Country vs. city folk
In the last few years, badgers have spread tuberculosis. Farmers are not allowed to kill badgers because environmental groups lobby to protect them. In certain parts of the UK, this has resulted in farmers having to test their cattle over and over again for TB and destroy all positive animals. I talked to one farmer who is getting rid of most of his cattle because constant testing and destroying cattle is not sustainable. Others have converted to sheep production. The UK is a picturesque, beautiful place of pastures with hedgerows that form the fences, many of which have been there for several hundred years. The government does not understand that the farmers have created and maintained the countryside that the British public loves, and it will become an overgrown mess if the cattle and sheep farmers stop tending the land. The TB problem, due to infected badgers, is getting worse and it will put beef farmers out of business unless it can be controlled.
The two beef plants I visited were immaculate. All cattle had to have their “passports” checked at the plant before they went to the stunner. Since the plants were small, each animal was locked in a headgate and had its electronic tag scanned. One of the plants stunned cattle with electricity in a Jarvis electric stun box. It used a three-phase stun with three separate circuits. The total cycle time was for 25 seconds, which resulted in a completely dead, motionless animal. The long stun time depolarizes the spine and stops all the kicking. Most plants in the UK use captive-bolt stunners.

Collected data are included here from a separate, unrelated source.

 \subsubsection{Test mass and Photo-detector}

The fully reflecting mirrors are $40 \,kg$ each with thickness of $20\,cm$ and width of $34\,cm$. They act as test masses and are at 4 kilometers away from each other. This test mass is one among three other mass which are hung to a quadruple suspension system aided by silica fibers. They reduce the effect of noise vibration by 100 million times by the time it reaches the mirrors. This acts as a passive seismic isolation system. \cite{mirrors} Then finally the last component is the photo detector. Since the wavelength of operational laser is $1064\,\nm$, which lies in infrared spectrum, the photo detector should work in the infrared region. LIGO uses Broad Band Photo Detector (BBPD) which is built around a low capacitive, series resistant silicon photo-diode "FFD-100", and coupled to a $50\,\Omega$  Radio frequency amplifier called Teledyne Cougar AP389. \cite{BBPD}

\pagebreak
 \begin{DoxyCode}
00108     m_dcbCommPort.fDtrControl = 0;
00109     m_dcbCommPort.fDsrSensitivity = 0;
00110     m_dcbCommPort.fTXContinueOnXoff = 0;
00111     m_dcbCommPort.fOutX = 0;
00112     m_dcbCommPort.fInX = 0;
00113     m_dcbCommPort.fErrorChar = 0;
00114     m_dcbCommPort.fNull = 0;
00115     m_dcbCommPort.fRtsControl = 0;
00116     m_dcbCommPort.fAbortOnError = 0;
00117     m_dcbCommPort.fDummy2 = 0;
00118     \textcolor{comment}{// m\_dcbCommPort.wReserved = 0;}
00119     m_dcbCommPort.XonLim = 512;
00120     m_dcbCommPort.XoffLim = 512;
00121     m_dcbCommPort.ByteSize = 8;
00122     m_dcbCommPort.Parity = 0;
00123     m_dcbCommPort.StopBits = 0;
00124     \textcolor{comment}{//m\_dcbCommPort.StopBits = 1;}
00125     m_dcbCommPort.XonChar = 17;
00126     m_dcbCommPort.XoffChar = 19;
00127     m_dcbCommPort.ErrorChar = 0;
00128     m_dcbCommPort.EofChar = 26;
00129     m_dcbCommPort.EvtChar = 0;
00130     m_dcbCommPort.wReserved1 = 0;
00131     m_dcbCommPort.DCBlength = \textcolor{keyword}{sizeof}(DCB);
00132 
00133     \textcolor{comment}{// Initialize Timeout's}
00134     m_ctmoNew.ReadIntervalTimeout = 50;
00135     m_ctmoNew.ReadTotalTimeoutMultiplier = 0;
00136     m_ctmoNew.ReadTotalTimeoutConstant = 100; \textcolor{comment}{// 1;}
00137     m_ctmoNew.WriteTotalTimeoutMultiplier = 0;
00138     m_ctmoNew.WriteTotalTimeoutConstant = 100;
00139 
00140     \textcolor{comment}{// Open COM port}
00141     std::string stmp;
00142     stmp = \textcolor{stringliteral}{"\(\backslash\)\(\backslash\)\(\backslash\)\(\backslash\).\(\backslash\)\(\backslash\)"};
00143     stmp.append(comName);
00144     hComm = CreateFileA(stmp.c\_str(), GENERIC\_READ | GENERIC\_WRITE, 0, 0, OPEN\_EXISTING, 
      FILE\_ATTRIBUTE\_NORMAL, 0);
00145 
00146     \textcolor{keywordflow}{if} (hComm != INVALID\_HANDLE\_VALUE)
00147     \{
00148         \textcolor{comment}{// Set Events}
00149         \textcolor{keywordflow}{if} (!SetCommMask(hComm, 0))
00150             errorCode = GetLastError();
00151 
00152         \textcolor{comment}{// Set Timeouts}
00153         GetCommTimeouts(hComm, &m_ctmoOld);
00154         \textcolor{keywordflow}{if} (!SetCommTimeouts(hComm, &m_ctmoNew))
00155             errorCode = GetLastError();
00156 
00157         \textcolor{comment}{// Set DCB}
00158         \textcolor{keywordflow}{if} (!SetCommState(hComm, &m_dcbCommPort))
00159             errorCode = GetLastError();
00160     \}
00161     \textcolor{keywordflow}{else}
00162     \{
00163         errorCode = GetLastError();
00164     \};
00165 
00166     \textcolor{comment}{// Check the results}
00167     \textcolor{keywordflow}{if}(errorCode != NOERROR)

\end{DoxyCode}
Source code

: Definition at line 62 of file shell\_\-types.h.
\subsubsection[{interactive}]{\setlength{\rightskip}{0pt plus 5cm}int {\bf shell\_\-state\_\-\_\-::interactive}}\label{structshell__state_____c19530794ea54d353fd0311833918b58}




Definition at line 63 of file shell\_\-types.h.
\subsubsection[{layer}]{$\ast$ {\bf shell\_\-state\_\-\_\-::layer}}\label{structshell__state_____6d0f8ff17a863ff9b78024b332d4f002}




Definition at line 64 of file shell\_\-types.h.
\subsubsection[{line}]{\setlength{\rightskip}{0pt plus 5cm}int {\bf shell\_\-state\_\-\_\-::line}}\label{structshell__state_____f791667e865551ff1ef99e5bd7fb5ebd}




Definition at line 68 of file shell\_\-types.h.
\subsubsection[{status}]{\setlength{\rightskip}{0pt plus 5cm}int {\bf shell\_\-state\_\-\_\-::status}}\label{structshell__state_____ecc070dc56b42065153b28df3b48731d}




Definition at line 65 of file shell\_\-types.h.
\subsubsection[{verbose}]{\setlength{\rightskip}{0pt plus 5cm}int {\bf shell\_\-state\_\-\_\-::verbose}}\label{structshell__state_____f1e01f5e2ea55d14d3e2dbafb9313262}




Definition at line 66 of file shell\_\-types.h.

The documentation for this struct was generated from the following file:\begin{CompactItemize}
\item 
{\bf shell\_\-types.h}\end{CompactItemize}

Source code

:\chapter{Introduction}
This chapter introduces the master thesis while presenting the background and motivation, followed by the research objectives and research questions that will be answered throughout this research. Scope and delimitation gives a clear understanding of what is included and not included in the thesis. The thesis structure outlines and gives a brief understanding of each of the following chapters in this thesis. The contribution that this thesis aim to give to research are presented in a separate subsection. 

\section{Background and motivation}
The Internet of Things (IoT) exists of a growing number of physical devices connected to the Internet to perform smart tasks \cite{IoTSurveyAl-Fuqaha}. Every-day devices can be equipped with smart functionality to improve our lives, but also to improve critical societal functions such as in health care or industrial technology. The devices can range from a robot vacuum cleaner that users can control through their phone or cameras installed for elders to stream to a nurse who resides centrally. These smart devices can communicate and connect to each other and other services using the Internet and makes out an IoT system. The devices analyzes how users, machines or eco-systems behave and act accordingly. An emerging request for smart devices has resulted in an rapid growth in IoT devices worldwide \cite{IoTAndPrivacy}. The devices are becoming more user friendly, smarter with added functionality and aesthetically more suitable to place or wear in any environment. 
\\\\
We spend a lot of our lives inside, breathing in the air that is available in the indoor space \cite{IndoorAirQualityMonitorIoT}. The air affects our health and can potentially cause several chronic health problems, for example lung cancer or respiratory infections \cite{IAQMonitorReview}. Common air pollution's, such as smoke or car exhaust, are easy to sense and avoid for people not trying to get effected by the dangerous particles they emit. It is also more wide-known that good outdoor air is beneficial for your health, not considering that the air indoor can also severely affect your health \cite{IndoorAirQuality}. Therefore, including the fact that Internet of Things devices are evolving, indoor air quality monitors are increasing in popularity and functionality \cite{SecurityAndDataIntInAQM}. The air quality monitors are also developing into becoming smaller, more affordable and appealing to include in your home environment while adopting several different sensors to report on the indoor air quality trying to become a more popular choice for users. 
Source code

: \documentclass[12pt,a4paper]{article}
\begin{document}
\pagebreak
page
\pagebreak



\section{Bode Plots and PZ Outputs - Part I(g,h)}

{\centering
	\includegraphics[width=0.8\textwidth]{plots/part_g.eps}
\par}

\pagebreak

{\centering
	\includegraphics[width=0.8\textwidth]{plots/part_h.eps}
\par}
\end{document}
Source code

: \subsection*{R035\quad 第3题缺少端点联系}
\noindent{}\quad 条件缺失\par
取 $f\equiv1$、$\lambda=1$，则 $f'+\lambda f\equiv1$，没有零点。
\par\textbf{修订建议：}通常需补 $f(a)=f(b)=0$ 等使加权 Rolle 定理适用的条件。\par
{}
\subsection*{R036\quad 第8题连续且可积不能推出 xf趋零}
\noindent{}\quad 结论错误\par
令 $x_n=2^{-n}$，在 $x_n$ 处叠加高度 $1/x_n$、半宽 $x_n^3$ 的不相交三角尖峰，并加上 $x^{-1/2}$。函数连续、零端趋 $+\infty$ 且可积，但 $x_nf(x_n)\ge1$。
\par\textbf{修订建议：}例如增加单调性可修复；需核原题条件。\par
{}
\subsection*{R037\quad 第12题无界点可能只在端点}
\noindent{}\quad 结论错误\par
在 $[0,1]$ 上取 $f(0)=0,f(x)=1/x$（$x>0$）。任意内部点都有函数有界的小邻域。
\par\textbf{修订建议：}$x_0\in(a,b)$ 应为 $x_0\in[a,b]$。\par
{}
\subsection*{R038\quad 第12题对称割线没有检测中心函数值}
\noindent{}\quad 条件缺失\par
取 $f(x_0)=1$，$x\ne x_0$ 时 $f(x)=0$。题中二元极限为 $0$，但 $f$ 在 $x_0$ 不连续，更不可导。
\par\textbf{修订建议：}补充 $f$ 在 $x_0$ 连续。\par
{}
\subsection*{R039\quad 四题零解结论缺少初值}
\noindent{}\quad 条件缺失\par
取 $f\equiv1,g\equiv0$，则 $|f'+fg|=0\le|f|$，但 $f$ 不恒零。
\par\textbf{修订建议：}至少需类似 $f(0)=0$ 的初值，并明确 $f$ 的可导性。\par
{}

At both plants, I asked about how employees are recruited. I was shocked to learn that they bring in young lads from Poland because the locals refuse to work in the plants. These were small plants where everybody was dressed in clean, white uniforms. The plant manager was sad to report that locals would sign up and quit soon after starting work there.
Dr. Temple Grandin operates Grandin Livestock Systems Inc., Fort Collins, Colo., and is a faculty member in the animal science department at Colorado State Univ.